== Goal of the exercise ==
Report all lines from the entries below in which "amount" appears.

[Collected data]
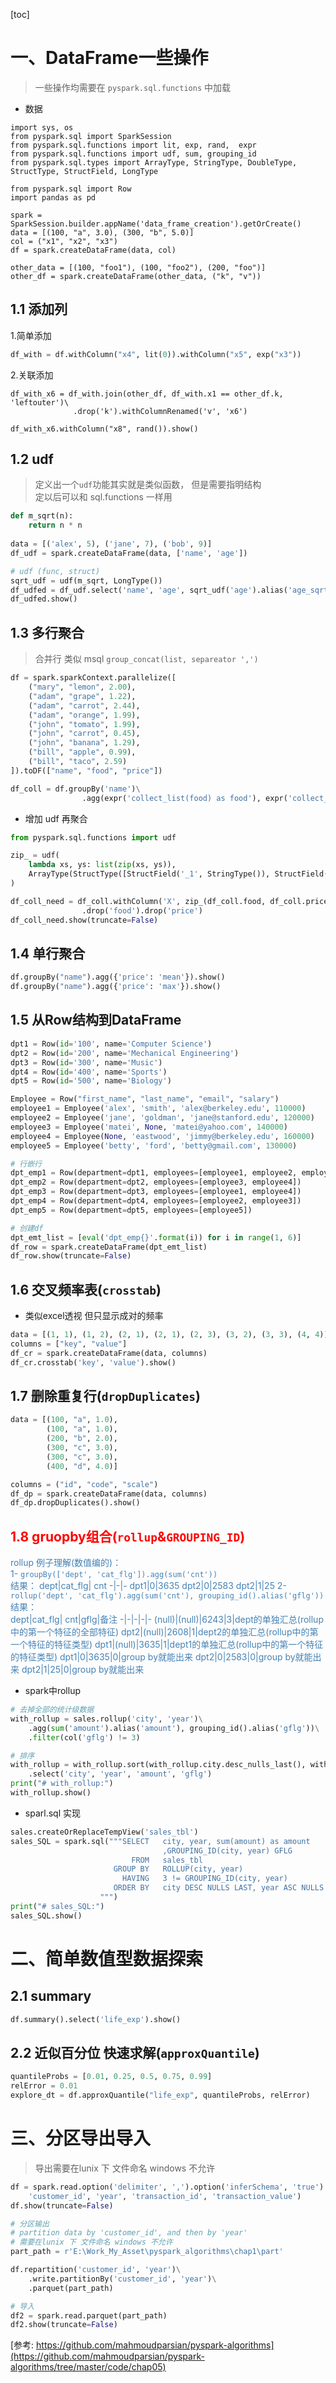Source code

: [toc]

# 一、DataFrame一些操作
> 一些操作均需要在 `pyspark.sql.functions` 中加载 

- 数据
```
import sys, os
from pyspark.sql import SparkSession
from pyspark.sql.functions import lit, exp, rand,  expr
from pyspark.sql.functions import udf, sum, grouping_id
from pyspark.sql.types import ArrayType, StringType, DoubleType, StructType, StructField, LongType

from pyspark.sql import Row
import pandas as pd

spark = SparkSession.builder.appName('data_frame_creation').getOrCreate()
data = [(100, "a", 3.0), (300, "b", 5.0)]
col = ("x1", "x2", "x3")
df = spark.createDataFrame(data, col)

other_data = [(100, "foo1"), (100, "foo2"), (200, "foo")]
other_df = spark.createDataFrame(other_data, ("k", "v"))
```

## 1.1 添加列
1.简单添加
```python
df_with = df.withColumn("x4", lit(0)).withColumn("x5", exp("x3"))
```
2.关联添加
```
df_with_x6 = df_with.join(other_df, df_with.x1 == other_df.k, 'leftouter')\
              .drop('k').withColumnRenamed('v', 'x6')

df_with_x6.withColumn("x8", rand()).show()
```

## 1.2 udf
> 定义出一个`udf`功能其实就是类似函数， 但是需要指明结构  
> 定以后可以和 sql.functions 一样用

```python
def m_sqrt(n):
    return n * n
    
data = [('alex', 5), ('jane', 7), ('bob', 9)]
df_udf = spark.createDataFrame(data, ['name', 'age'])

# udf (func, struct)
sqrt_udf = udf(m_sqrt, LongType())
df_udfed = df_udf.select('name', 'age', sqrt_udf('age').alias('age_sqrt'))
df_udfed.show()

```

## 1.3 多行聚合
> 合并行 类似 msql `group_concat(list, separeator ',')`

```python
df = spark.sparkContext.parallelize([
    ("mary", "lemon", 2.00),
    ("adam", "grape", 1.22),
    ("adam", "carrot", 2.44),
    ("adam", "orange", 1.99),
    ("john", "tomato", 1.99),
    ("john", "carrot", 0.45),
    ("john", "banana", 1.29),
    ("bill", "apple", 0.99),
    ("bill", "taco", 2.59)
]).toDF(["name", "food", "price"])

df_coll = df.groupBy('name')\
                .agg(expr('collect_list(food) as food'), expr('collect_list(price) as price'))
```
- 增加 udf 再聚合
```python
from pyspark.sql.functions import udf

zip_ = udf(
    lambda xs, ys: list(zip(xs, ys)),
    ArrayType(StructType([StructField('_1', StringType()), StructField('_2', DoubleType())]))
)

df_coll_need = df_coll.withColumn('X', zip_(df_coll.food, df_coll.price))\
                .drop('food').drop('price')
df_coll_need.show(truncate=False)

```

## 1.4 单行聚合
```python
df.groupBy("name").agg({'price': 'mean'}).show()
df.groupBy("name").agg({'price': 'max'}).show()
```

## 1.5 从Row结构到DataFrame
```python
dpt1 = Row(id='100', name='Computer Science')
dpt2 = Row(id='200', name='Mechanical Engineering')
dpt3 = Row(id='300', name='Music')
dpt4 = Row(id='400', name='Sports')
dpt5 = Row(id='500', name='Biology')

Employee = Row("first_name", "last_name", "email", "salary")
employee1 = Employee('alex', 'smith', 'alex@berkeley.edu', 110000)
employee2 = Employee('jane', 'goldman', 'jane@stanford.edu', 120000)
employee3 = Employee('matei', None, 'matei@yahoo.com', 140000)
employee4 = Employee(None, 'eastwood', 'jimmy@berkeley.edu', 160000)
employee5 = Employee('betty', 'ford', 'betty@gmail.com', 130000)

# 行嵌行
dpt_emp1 = Row(department=dpt1, employees=[employee1, employee2, employee5])
dpt_emp2 = Row(department=dpt2, employees=[employee3, employee4])
dpt_emp3 = Row(department=dpt3, employees=[employee1, employee4])
dpt_emp4 = Row(department=dpt4, employees=[employee2, employee3])
dpt_emp5 = Row(department=dpt5, employees=[employee5])

# 创建df
dpt_emt_list = [eval('dpt_emp{}'.format(i)) for i in range(1, 6)]
df_row = spark.createDataFrame(dpt_emt_list)
df_row.show(truncate=False)
```

## 1.6 交叉频率表(`crosstab`)
- 类似excel透视  但只显示成对的频率
```python
data = [(1, 1), (1, 2), (2, 1), (2, 1), (2, 3), (3, 2), (3, 3), (4, 4)]
columns = ["key", "value"]
df_cr = spark.createDataFrame(data, columns)
df_cr.crosstab('key', 'value').show()
```

## 1.7 删除重复行(`dropDuplicates`)
```python
data = [(100, "a", 1.0),
        (100, "a", 1.0),
        (200, "b", 2.0),
        (300, "c", 3.0),
        (300, "c", 3.0),
        (400, "d", 4.0)]

columns = ("id", "code", "scale")
df_dp = spark.createDataFrame(data, columns)
df_dp.dropDuplicates().show()
```

## <font color='red'> 1.8 gruopby组合(`rollup`&`GROUPING_ID`) </font>
<font color = steelblue>

rollup 例子理解(数值编的)：  
1- `groupBy(['dept', 'cat_flg']).agg(sum('cnt')) `   
结果：
dept|cat_flg| cnt
-|-|-
dpt1|0|3635
dpt2|0|2583
dpt2|1|25 
2- `rollup('dept', 'cat_flg').agg(sum('cnt'), grouping_id().alias('gflg'))`  
结果：  
dept|cat_flg| cnt|gflg|备注
-|-|-|-|-
(null)|(null)|6243|3|dept的单独汇总(rollup中的第一个特征的全部特征)
dpt2|(null)|2608|1|dept2的单独汇总(rollup中的第一个特征的特征类型)
dpt1|(null)|3635|1|dept1的单独汇总(rollup中的第一个特征的特征类型)
dpt1|0|3635|0|group by就能出来
dpt2|0|2583|0|group by就能出来
dpt2|1|25|0|group by就能出来
        
</font>

- spark中rollup

```python
# 去掉全部的统计级数据
with_rollup = sales.rollup('city', 'year')\
    .agg(sum('amount').alias('amount'), grouping_id().alias('gflg'))\
    .filter(col('gflg') != 3)

# 排序
with_rollup = with_rollup.sort(with_rollup.city.desc_nulls_last(), with_rollup.year.asc_nulls_last())\
    .select('city', 'year', 'amount', 'gflg')
print("# with_rollup:")
with_rollup.show()
```

- sparl.sql 实现
```python
sales.createOrReplaceTempView('sales_tbl')
sales_SQL = spark.sql("""SELECT   city, year, sum(amount) as amount 
                                  ,GROUPING_ID(city, year) GFLG
                           FROM   sales_tbl
                       GROUP BY   ROLLUP(city, year)
                         HAVING   3 != GROUPING_ID(city, year) 
                       ORDER BY   city DESC NULLS LAST, year ASC NULLS LAST
                    """)
print("# sales_SQL:")
sales_SQL.show()
```

# 二、简单数值型数据探索
## 2.1 summary
```python
df.summary().select('life_exp').show()
```

## 2.2 近似百分位 快速求解(`approxQuantile`)
```python
quantileProbs = [0.01, 0.25, 0.5, 0.75, 0.99]
relError = 0.01
explore_dt = df.approxQuantile("life_exp", quantileProbs, relError)
```

# 三、分区导出导入
> 导出需要在lunix 下 文件命名 windows 不允许

```python
df = spark.read.option('delimiter', ',').option('inferSchema', 'true').csv(fil_name).toDF(
    'customer_id', 'year', 'transaction_id', 'transaction_value')
df.show(truncate=False)

# 分区输出
# partition data by 'customer_id', and then by 'year'
# 需要在lunix 下 文件命名 windows 不允许
part_path = r'E:\Work_My_Asset\pyspark_algorithms\chap1\part' 

df.repartition('customer_id', 'year')\
    .write.partitionBy('customer_id', 'year')\
    .parquet(part_path)

# 导入
df2 = spark.read.parquet(part_path)
df2.show(truncate=False)
```

[参考: https://github.com/mahmoudparsian/pyspark-algorithms](https://github.com/mahmoudparsian/pyspark-algorithms/tree/master/code/chap05)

== Reply ==
    .agg(sum('amount').alias('amount'), grouping_id().alias('gflg'))\
    .select('city', 'year', 'amount', 'gflg')
sales_SQL = spark.sql("""SELECT   city, year, sum(amount) as amount 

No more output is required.